When you habitually negate your own needs to the “back burner,” everyone loses because you run the risk of becoming so “burnt out” that you can give to no one. I am suggesting that when you make the choice as often as possible to make the choices that serve your own emotional, mental, spiritual and physical well-being you make choices that are better overall.
When we begin exploring how the reserves from which we nurture others get refilled or ignored, more questions emerge, forcing us to explore the limits we place upon ourselves. We cannot begin to consider the possibility of paying more attention to personal needs without calling into question the demands – real or imagined – imposed upon us by others. For example, who says that women should place their needs second to the desires of their children, or their partners, or their parents, or their church leaders, or their employers? With these questions, I am certainly not suggesting anarchy or hedonism! But, maybe I am suggesting personal rebellion against the internalized rules we create that limit us. We must begin to question whether the rules we accept actually represent our own values or the values we think others would prefer us to have. For example, do you resist telling your partner what you need, thinking they do not care enough to listen or that they might not agree? Will our parents actually reject us if we make independent choices that they may not have selected for themselves? If we complete a church assignment in our own creative style, does that mean it will not be acceptable to the church leaders? If we live our life in a way that is consistent with our belief system, but different from what other members of our congregation would do, does that make us wrong? Do we really need to forfeit our vacation time at work just because “everybody else does”? To test these perceptions and answer these questions for yourself, you must value yourself. I would like to encourage you to value yourself at least as much as you value the others in your life.
My suggestion is that when there are competing needs, you should at least consult your own feelings and needs before sacrificing yourself to the point of exhaustion and depression.

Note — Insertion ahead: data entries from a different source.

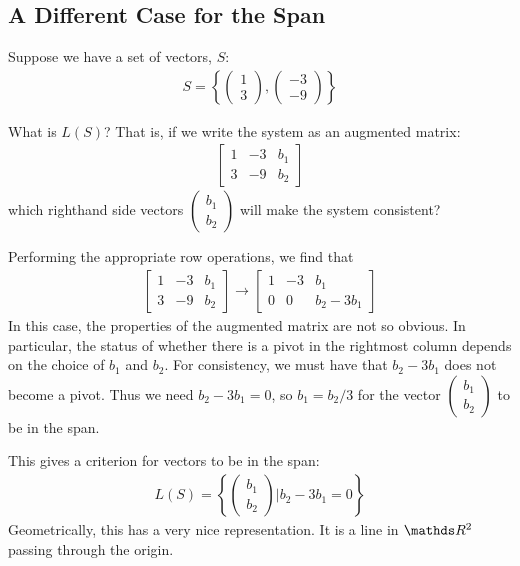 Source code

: \documentclass[11pt]{article}
\begin{document}
\subsection*{A Different Case for the Span}

Suppose we have a set of vectors, $S$:
\begin{align*}
S = \left\{ \begin{pmatrix}1\\3\end{pmatrix}, \begin{pmatrix}-3\\-9\end{pmatrix} \right\}
\end{align*}

What is $L(S)$? That is, if we write the system as an augmented matrix:
\begin{align*}
\left[
\begin{matrix}
1 & -3 & b_1
\\
3 & -9 & b_2
\end{matrix}
\right]
\end{align*}
which righthand side vectors $\begin{pmatrix}b_1\\b_2\end{pmatrix}$ will make the system consistent?

Performing the appropriate row operations, we find that
\begin{align*}
\left[
\begin{matrix}
1 & -3 & b_1
\\
3 & -9 & b_2
\end{matrix}
\right]
\longrightarrow
\left[
\begin{matrix}
1 & -3 & b_1
\\
0 & 0 & b_2 - 3 b_1
\end{matrix}
\right]
\end{align*}
In this case, the properties of the augmented matrix are not so obvious. In particular, the status of whether there is a pivot in the rightmost column depends on the choice of $b_1$ and $b_2$. For consistency, we must have that $b_2 - 3 b_1$ does not become a pivot. Thus we need $b_2 - 3b_1 = 0$, so $b_1 = b_2/3$ for the vector $\begin{pmatrix}b_1\\b_2\end{pmatrix}$ to be in the span.

This gives a criterion for vectors to be in the span:
\begin{align*}
L(S) = \left\{ \begin{pmatrix}b_1\\b_2\end{pmatrix} | b_2 - 3 b_1 = 0 \right\}
\end{align*}
Geometrically, this has a very nice representation. It is a line in $\bbR^2$ passing through the origin.
\end{document}
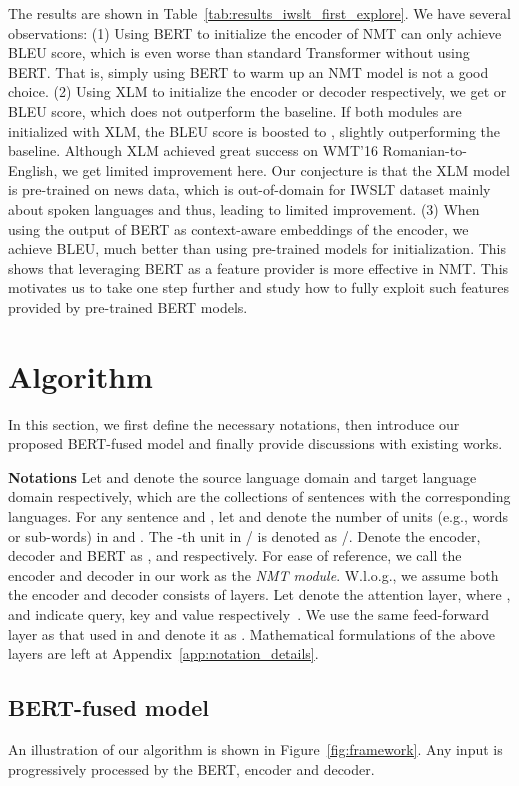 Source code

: \documentclass{article} \usepackage{iclr2020_conference,times}
\begin{document}
The results are shown in Table~\ref{tab:results_iwslt_first_explore}. We have several observations: (1) Using BERT to initialize the encoder of NMT can only achieve  BLEU score, which is even worse than standard Transformer without using BERT. That is, simply using BERT to warm up an NMT model is not a good choice. (2) Using XLM to initialize the encoder or decoder respectively, we get  or  BLEU score, which does not outperform the baseline. If both modules are initialized with XLM, the BLEU score is boosted to , slightly outperforming the baseline. Although XLM achieved great success on WMT'16 Romanian-to-English, we get limited improvement here. Our conjecture is that the XLM model is pre-trained on news data, which is out-of-domain for IWSLT dataset mainly about spoken languages and thus, leading to limited improvement. (3) When using the output of BERT as context-aware embeddings of the encoder, we achieve  BLEU, much better than using pre-trained models for initialization.  This shows that leveraging BERT as a feature provider is more effective in NMT. This motivates us to take one step further and study how to fully exploit such features provided by pre-trained BERT models.


\section{Algorithm}\label{sec:framework}
In this section, we first define the necessary notations, then introduce our proposed BERT-fused model and finally provide discussions with existing works. 

\noindent\textbf{Notations} Let  and  denote the source language domain and target language domain respectively, which are the collections of sentences with the corresponding languages. For any sentence  and , let  and  denote the number of units (e.g., words or sub-words) in  and . The -th unit in / is denoted as /. Denote the encoder, decoder and BERT as ,  and  respectively. For ease of reference, we call the encoder and decoder in our work as the {\em NMT module}. W.l.o.g., we assume both the encoder and decoder consists of  layers. Let  denote the attention layer, where ,  and  indicate query, key and value respectively~\citep{vaswani2017attention}. We use the same feed-forward layer as that used in \citep{vaswani2017attention} and denote it as . Mathematical formulations of the above layers are left at Appendix~\ref{app:notation_details}.

\subsection{BERT-fused model}
An illustration of our algorithm is shown in Figure~\ref{fig:framework}. Any input  is progressively processed by the BERT, encoder and decoder.
\end{document}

One of my favorite ways to illustrate this point is to ask young mothers when they eat. Young mothers often eat after everyone else has eaten. Sometimes, that does not allow any time at all for mom to eat because as soon as the family has eaten, they are off and running to other activities. In her efforts to keep up and to make sure everyone is happy and attended to, mom leaves even her most basic nutritional needs unfulfilled. If you are not a young mother or a newly-wed, the question still applies. Eating is one of the most basic needs we have, yet we often let a myriad of other concerns get in the way of attending to this very basic self-care. Some may say: I do not have a problem with not eating; I have a problem with eating too much!! In response, I have the same question: When do you eat? Most likely, you eat as a result of not considering your own needs when confronted with a conflict between your needs and others’ needs. Then, you eat as a way of dealing with that disappointment and frustration. This is why disordered eating is one of the hallmarks of disordered relationships. Overeating, just as under eating, is very often a result of poor self-care when confronted with conflicting needs. To correct it, pay more attention to yourself. It works.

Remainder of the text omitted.